Einigkeit herrschte unter den Trainern auch, was die Erfolgschancen von Aufsteiger WAC betrifft. Geht es nach den Fußball-Lehrern, dann könnten die Kärntner in die Fußstapfen der Admira treten, die als Bundesliga-Neuling in der Vorsaison Platz drei belegte. "Wenn der WAC einen guten Start hinlegt und eine Euphorie entfacht, ist viel möglich", sprach der Südstädter Betreuer Dietmar Kühbauer aus eigener Erfahrung.

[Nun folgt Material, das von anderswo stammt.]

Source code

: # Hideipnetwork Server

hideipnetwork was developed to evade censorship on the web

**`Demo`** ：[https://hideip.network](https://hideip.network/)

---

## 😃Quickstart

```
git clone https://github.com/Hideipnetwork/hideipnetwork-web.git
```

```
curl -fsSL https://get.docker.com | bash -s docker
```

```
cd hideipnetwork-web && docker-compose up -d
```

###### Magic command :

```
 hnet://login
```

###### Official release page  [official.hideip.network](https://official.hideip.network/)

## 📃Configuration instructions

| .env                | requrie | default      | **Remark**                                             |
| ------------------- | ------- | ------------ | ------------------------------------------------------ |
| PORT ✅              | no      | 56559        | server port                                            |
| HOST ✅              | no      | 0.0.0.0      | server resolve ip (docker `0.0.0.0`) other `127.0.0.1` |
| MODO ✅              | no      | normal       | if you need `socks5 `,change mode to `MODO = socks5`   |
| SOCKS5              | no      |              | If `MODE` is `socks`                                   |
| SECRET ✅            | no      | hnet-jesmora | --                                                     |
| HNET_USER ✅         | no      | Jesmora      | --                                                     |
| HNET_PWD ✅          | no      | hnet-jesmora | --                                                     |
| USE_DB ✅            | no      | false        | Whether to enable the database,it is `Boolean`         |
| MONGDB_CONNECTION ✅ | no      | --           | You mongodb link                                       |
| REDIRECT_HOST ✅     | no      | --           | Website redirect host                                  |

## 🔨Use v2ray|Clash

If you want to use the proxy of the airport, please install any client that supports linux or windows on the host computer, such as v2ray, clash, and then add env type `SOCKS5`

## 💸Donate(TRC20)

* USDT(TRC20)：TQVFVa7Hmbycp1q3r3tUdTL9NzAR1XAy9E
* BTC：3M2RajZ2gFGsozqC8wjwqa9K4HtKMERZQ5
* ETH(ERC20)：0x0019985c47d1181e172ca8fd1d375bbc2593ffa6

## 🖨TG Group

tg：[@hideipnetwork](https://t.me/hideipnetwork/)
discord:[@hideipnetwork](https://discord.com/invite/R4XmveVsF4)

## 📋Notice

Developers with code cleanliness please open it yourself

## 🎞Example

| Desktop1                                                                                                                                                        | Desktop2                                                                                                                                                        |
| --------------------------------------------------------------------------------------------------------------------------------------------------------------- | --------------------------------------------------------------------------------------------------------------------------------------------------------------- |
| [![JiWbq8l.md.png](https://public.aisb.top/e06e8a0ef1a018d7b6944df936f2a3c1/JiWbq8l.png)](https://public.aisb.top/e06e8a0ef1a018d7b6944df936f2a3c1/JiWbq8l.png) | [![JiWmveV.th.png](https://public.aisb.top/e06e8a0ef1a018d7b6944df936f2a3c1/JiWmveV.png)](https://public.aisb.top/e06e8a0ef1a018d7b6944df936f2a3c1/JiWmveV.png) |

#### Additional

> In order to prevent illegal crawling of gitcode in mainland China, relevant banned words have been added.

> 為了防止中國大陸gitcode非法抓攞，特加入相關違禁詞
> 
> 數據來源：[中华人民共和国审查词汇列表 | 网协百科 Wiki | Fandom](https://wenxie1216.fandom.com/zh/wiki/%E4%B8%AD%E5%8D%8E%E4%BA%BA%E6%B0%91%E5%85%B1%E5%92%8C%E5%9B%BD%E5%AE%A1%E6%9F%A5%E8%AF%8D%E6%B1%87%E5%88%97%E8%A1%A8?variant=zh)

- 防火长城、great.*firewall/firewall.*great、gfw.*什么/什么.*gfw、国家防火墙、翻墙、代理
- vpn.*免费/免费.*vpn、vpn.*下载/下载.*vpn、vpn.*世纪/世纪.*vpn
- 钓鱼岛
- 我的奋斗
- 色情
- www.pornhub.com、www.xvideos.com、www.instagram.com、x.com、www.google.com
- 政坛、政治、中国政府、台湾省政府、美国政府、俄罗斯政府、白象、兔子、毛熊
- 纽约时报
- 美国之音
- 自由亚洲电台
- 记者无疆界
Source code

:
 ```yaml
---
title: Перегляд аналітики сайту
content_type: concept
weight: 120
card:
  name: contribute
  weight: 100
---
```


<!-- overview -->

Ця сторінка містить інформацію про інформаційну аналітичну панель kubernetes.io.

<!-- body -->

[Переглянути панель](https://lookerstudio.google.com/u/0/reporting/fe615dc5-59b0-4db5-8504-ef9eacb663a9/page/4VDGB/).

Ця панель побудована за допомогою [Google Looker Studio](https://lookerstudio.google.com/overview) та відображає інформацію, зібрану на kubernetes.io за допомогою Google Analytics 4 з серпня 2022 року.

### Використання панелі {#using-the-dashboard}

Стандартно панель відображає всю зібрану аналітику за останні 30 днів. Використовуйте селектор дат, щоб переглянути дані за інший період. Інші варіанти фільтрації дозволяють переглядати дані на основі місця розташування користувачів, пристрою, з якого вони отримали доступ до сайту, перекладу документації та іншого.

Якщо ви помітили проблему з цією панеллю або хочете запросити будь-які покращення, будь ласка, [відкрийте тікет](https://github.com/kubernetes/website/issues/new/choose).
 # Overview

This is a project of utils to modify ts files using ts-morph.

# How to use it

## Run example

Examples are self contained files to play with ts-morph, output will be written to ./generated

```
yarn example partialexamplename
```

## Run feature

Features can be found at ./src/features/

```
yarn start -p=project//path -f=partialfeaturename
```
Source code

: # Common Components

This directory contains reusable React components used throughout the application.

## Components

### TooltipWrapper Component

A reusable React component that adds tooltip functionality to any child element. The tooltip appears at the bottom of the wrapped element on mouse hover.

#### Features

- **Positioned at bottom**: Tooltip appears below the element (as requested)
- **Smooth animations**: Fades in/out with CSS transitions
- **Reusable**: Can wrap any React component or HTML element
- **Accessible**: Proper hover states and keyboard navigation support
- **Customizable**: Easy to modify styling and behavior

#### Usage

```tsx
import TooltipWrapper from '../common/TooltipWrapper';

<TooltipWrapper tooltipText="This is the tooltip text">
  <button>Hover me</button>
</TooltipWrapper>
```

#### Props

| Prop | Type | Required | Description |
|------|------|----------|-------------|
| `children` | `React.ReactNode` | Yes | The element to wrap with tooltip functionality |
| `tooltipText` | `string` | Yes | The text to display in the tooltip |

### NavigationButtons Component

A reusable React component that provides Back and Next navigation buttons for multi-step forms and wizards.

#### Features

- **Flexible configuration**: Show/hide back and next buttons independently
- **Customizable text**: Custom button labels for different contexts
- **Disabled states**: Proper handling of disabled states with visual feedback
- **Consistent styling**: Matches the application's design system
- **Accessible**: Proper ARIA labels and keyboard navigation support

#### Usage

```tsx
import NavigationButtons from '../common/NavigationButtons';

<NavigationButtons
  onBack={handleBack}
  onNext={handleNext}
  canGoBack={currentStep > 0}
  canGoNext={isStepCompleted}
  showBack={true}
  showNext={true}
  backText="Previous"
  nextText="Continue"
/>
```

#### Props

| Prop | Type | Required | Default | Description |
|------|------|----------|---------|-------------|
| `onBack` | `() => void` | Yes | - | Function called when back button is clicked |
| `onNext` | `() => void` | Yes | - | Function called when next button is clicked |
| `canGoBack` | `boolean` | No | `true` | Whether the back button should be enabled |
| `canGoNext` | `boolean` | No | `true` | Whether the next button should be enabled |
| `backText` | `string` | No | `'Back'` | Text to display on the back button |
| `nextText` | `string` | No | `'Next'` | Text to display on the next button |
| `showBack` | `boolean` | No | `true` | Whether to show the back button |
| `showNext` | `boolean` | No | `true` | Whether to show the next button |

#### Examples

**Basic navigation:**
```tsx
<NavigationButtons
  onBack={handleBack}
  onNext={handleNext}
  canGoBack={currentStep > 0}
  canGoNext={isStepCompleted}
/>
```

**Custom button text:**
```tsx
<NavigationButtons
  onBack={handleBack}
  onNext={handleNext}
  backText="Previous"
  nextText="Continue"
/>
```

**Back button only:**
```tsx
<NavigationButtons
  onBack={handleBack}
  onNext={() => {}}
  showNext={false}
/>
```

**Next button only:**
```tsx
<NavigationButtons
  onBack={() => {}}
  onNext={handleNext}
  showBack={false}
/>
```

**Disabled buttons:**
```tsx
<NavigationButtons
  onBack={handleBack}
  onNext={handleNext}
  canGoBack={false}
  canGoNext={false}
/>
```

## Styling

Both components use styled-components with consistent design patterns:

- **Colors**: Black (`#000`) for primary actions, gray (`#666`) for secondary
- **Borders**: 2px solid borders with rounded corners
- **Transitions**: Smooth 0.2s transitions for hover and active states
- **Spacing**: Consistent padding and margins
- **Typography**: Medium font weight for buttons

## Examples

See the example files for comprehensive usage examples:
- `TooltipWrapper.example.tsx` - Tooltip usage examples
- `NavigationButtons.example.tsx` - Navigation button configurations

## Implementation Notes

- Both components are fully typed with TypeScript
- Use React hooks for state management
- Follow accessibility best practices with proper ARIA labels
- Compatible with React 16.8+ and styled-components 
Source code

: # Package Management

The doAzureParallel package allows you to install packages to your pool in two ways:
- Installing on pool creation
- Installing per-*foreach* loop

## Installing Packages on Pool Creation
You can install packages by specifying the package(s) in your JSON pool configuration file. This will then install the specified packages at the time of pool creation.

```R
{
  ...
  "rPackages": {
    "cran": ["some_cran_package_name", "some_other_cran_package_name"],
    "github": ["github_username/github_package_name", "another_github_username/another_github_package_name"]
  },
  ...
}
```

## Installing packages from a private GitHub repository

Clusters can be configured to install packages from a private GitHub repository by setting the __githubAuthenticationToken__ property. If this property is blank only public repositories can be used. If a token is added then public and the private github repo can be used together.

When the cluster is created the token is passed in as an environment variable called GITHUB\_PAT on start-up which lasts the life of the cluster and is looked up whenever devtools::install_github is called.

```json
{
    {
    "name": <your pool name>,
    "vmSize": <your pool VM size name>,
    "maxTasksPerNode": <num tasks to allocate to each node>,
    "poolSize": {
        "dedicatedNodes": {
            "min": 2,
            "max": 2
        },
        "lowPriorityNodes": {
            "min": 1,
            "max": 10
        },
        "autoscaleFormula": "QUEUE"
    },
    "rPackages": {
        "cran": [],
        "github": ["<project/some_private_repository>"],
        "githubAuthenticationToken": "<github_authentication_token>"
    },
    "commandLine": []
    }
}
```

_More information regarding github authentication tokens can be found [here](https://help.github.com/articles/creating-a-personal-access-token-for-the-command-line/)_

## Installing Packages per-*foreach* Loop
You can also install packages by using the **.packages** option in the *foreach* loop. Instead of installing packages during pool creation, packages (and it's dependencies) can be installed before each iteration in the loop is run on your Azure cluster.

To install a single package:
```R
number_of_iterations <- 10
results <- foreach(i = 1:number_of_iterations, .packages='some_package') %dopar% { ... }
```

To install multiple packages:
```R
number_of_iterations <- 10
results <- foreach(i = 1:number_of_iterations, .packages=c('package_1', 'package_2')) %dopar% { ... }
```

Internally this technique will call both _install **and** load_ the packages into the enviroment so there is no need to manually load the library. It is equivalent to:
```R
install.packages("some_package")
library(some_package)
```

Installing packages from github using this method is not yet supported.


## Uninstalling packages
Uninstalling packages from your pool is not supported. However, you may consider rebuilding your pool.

Während sich der Burgenländer trotz der sensationellen Spielzeit 2011/12 im Tiefstapeln übt, lautet die Vorgabe bei Rapid, Austria und Sturm Graz, einen von diesmal fünf internationalen Startplätzen zu ergattern. Der neue Austria-Trainer Peter Stöger spekuliert außerdem mit einer Teilnahme an der Champions-League-Qualifikation, wofür Platz zwei reichen würde.
Torlinien-Technologie weiterhin umstritten
So einig man sich beim Titelfavorit war, so uneinig waren sich die Herren beim Thema Torlinien-Technologie. Rapid-Trainer Schöttel würde die Einführung der Torlinien-Technologie im österreichischen Oberhaus grundsätzlich begrüßen, sofern dies wirtschaftlich machbar wäre. Damit liegt er auf einer Wellenlänge mit Stöger, Heimo Pfeifenberger und Walter Kogler. Die übrigen Betreuer stehen der Neuerung hingegen indifferent bis ablehnend gegenüber. "Ich halte nicht viel davon, weil ich glaube, dass Schiedsrichter-Fehler einfach passieren müssen", meinte etwa WAC-Coach Nenad Bjelica.